Não vejo mal nenhum em os alunos higienizarem o seu local de trabalho

OKAZAKI, ESTADO DE AICHI, JAPÃO. 01/06/2015 LIMPEZA SE APRENDE NAS ESCOLAS DO JAPÃO Durante a Copa do Mundo do Brasil em 2014 foi nas arquibancadas e não nos gramados que os japonses mais chamaram a atenção do mundo. Mesmo depois da sua seleção ter perdido a partida, torcedores japoneses segurando um saco plastico azul realizavam a coleta do lixo da arquibancada. A torcida japonesa recolhia todo o lixo deixando limpa a arquibancada para ser ocupada pela proxima torcida. Esse costume de limpar o proprio lixo na verdade é uma lição que faz parte dos ensinamentos da escola primária de todo o Japão. No Japão crianças da escola primária realizam a limpeza da escola diariáriamente. Aprendem com 6 anos de idade a partir do primário que tudo que os alunos sujam tem que ser limpo por eles mesmo. E esse costume vem sendo assimilado como se fosse uma brincadeira com os colegas de classe. Todos os dias após o horário da merenda escolar os alunos tem quinze minutos para realizar a limpeza, os serviços ja são pre determinados de acordo com o calendario passado pelo professor que orienta onde cada grupo tem que realizar a limpeza nesse dia. Foto dos alunos da escola primária Dyonan da cidade de Okazaki limpando a sala de aula. (Foto : Marcelo Hide/Fotos Públicas)

 

Tenho lido as mais variadas reações a esta medida anunciada por alguns diretores. Além de não lhes fazer mal nenhum consciencializa-os para o respeito pelos outros, por si próprios e pelo trabalho de quem ao fim do dia limpa o que eles deixam espalhado para trás.

A verdade é que criamos um sistema em que os nossos alunos não veem a sala de aula como um lugar seu, e isso vem de casa. Uma coisa é por falta de atenção entrar na sala de aula com as sapatilhas cheias de terra por não as limpar por falta de tapetes, outra é a preguiça de no final da aula levar os lenços, ranhosos, para o caixote do lixo. Mas não é só isso. É o apara-lápis com depósito que se abre e espalha pela mesa e pelo chão as aparas que por lá ficam, são os papeis que se atiram ao colega que se espalham pelo chão, é todo o tipo de “dejetos” que se encontram pelo chão de uma sala de aula que não são dignos de lá encontrar. As nossas crianças e jovens não estão habituadas a respeitar os espaços por onde passam ou onde vivem. Há sempre alguém que limpa atrás deles.
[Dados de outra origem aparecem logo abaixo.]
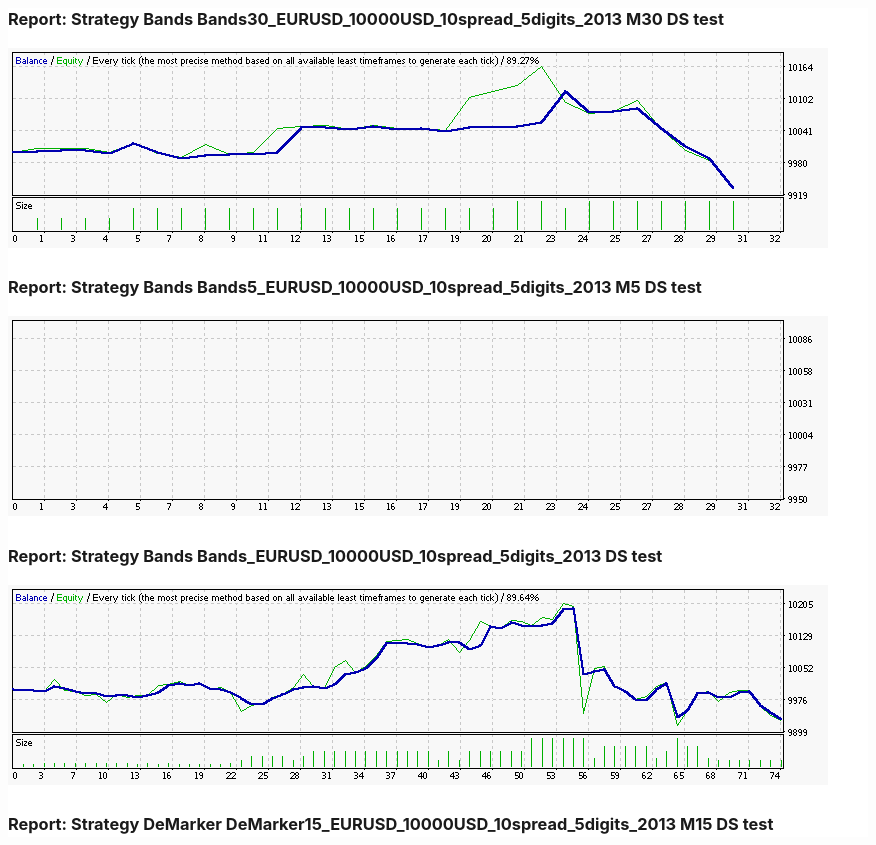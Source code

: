 
### Report: Strategy Bands Bands30_EURUSD_10000USD_10spread_5digits_2013 M30 DS test

![Strategy Bands Bands30_EURUSD_10000USD_10spread_5digits_2013 M30 DS test.txt](./Strategy-Bands-Bands30_EURUSD_10000USD_10spread_5digits_2013-M30-DS-test.gif)


### Report: Strategy Bands Bands5_EURUSD_10000USD_10spread_5digits_2013 M5 DS test

![Strategy Bands Bands5_EURUSD_10000USD_10spread_5digits_2013 M5 DS test.txt](./Strategy-Bands-Bands5_EURUSD_10000USD_10spread_5digits_2013-M5-DS-test.gif)


### Report: Strategy Bands Bands_EURUSD_10000USD_10spread_5digits_2013 DS test

![Strategy Bands Bands_EURUSD_10000USD_10spread_5digits_2013 DS test.txt](./Strategy-Bands-Bands_EURUSD_10000USD_10spread_5digits_2013-DS-test.gif)


### Report: Strategy DeMarker DeMarker15_EURUSD_10000USD_10spread_5digits_2013 M15 DS test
A educação, o civismo e o respeito pode passar por higienizar o seu espaço de trabalho depois de o ter utilizado, Noutros países é assim que acontece, qual será o problema em que o mesmo aconteça por cá? Fará isso com as crianças e jovens sejam menos que os que o fazem? Que geração estamos a criar?
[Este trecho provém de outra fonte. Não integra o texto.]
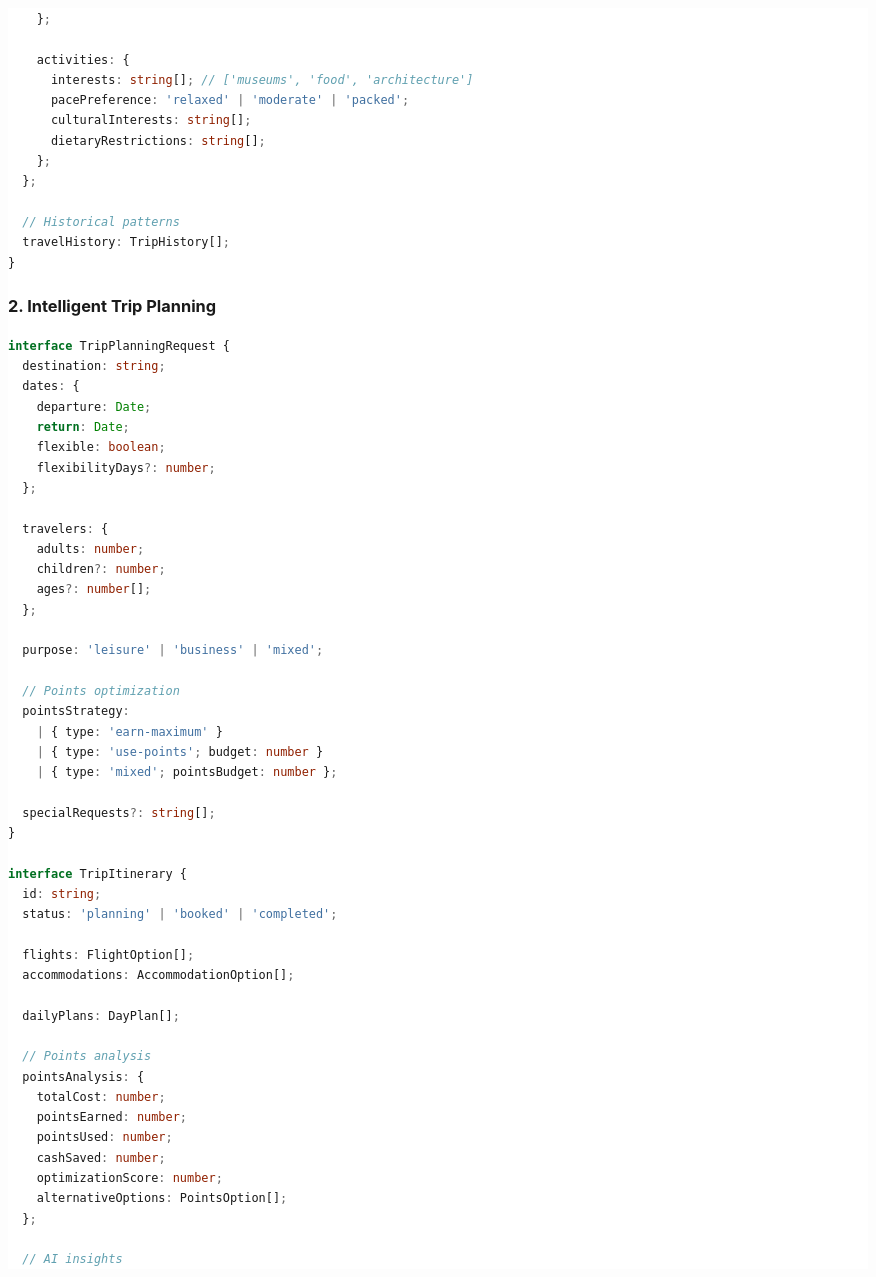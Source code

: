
 ```typescript
    };
    
    activities: {
      interests: string[]; // ['museums', 'food', 'architecture']
      pacePreference: 'relaxed' | 'moderate' | 'packed';
      culturalInterests: string[];
      dietaryRestrictions: string[];
    };
  };
  
  // Historical patterns
  travelHistory: TripHistory[];
}
```

### 2. Intelligent Trip Planning
```typescript
interface TripPlanningRequest {
  destination: string;
  dates: {
    departure: Date;
    return: Date;
    flexible: boolean;
    flexibilityDays?: number;
  };
  
  travelers: {
    adults: number;
    children?: number;
    ages?: number[];
  };
  
  purpose: 'leisure' | 'business' | 'mixed';
  
  // Points optimization
  pointsStrategy: 
    | { type: 'earn-maximum' }
    | { type: 'use-points'; budget: number }
    | { type: 'mixed'; pointsBudget: number };
  
  specialRequests?: string[];
}

interface TripItinerary {
  id: string;
  status: 'planning' | 'booked' | 'completed';
  
  flights: FlightOption[];
  accommodations: AccommodationOption[];
  
  dailyPlans: DayPlan[];
  
  // Points analysis
  pointsAnalysis: {
    totalCost: number;
    pointsEarned: number;
    pointsUsed: number;
    cashSaved: number;
    optimizationScore: number;
    alternativeOptions: PointsOption[];
  };
  
  // AI insights
```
“A prova mais dura para a nossa condição humana é esta invisível desagregação do ser, aceite como regime de normalidade; esta experiência avulsa de expropriação de si traduzida em tantas modalidades de exílio, face às quais nos tornamos conformistas e acríticos; estes magros recursos de que aceitamos dispor para atravessar a vida.”
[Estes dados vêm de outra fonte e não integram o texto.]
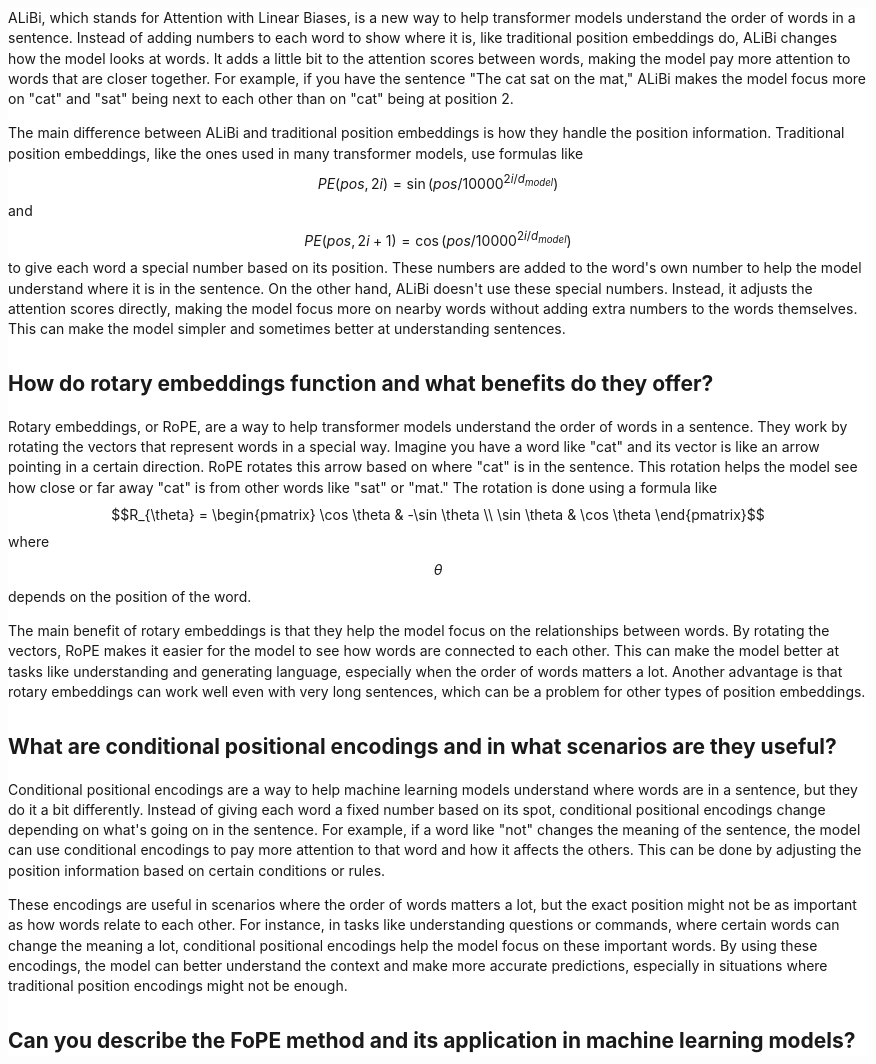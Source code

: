 ALiBi, which stands for Attention with Linear Biases, is a new way to help transformer models understand the order of words in a sentence. Instead of adding numbers to each word to show where it is, like traditional position embeddings do, ALiBi changes how the model looks at words. It adds a little bit to the attention scores between words, making the model pay more attention to words that are closer together. For example, if you have the sentence "The cat sat on the mat," ALiBi makes the model focus more on "cat" and "sat" being next to each other than on "cat" being at position 2.

The main difference between ALiBi and traditional position embeddings is how they handle the position information. Traditional position embeddings, like the ones used in many transformer models, use formulas like $$PE(pos, 2i) = \sin(pos / 10000^{2i/d_{model}})$$ and $$PE(pos, 2i+1) = \cos(pos / 10000^{2i/d_{model}})$$ to give each word a special number based on its position. These numbers are added to the word's own number to help the model understand where it is in the sentence. On the other hand, ALiBi doesn't use these special numbers. Instead, it adjusts the attention scores directly, making the model focus more on nearby words without adding extra numbers to the words themselves. This can make the model simpler and sometimes better at understanding sentences.

## How do rotary embeddings function and what benefits do they offer?

Rotary embeddings, or RoPE, are a way to help transformer models understand the order of words in a sentence. They work by rotating the vectors that represent words in a special way. Imagine you have a word like "cat" and its vector is like an arrow pointing in a certain direction. RoPE rotates this arrow based on where "cat" is in the sentence. This rotation helps the model see how close or far away "cat" is from other words like "sat" or "mat." The rotation is done using a formula like $$R_{\theta} = \begin{pmatrix} \cos \theta & -\sin \theta \\ \sin \theta & \cos \theta \end{pmatrix}$$ where $$\theta$$ depends on the position of the word.

The main benefit of rotary embeddings is that they help the model focus on the relationships between words. By rotating the vectors, RoPE makes it easier for the model to see how words are connected to each other. This can make the model better at tasks like understanding and generating language, especially when the order of words matters a lot. Another advantage is that rotary embeddings can work well even with very long sentences, which can be a problem for other types of position embeddings.

## What are conditional positional encodings and in what scenarios are they useful?

Conditional positional encodings are a way to help machine learning models understand where words are in a sentence, but they do it a bit differently. Instead of giving each word a fixed number based on its spot, conditional positional encodings change depending on what's going on in the sentence. For example, if a word like "not" changes the meaning of the sentence, the model can use conditional encodings to pay more attention to that word and how it affects the others. This can be done by adjusting the position information based on certain conditions or rules.

These encodings are useful in scenarios where the order of words matters a lot, but the exact position might not be as important as how words relate to each other. For instance, in tasks like understanding questions or commands, where certain words can change the meaning a lot, conditional positional encodings help the model focus on these important words. By using these encodings, the model can better understand the context and make more accurate predictions, especially in situations where traditional position encodings might not be enough.

## Can you describe the FoPE method and its application in machine learning models?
Os comentários que li contra esta medida são, no mínimo, caracterizadores de uma sociedade niilista disfuncional.

Há que dizer o seguinte, sou pai, não terei qualquer problema que as escolas dos meus filhos os façam higienizar as suas áreas de trabalho, eu, em casa, peço a sua colaboração para muito mais que isso, todos têm as suas tarefas, é assim que vivemos em família e em comunidade.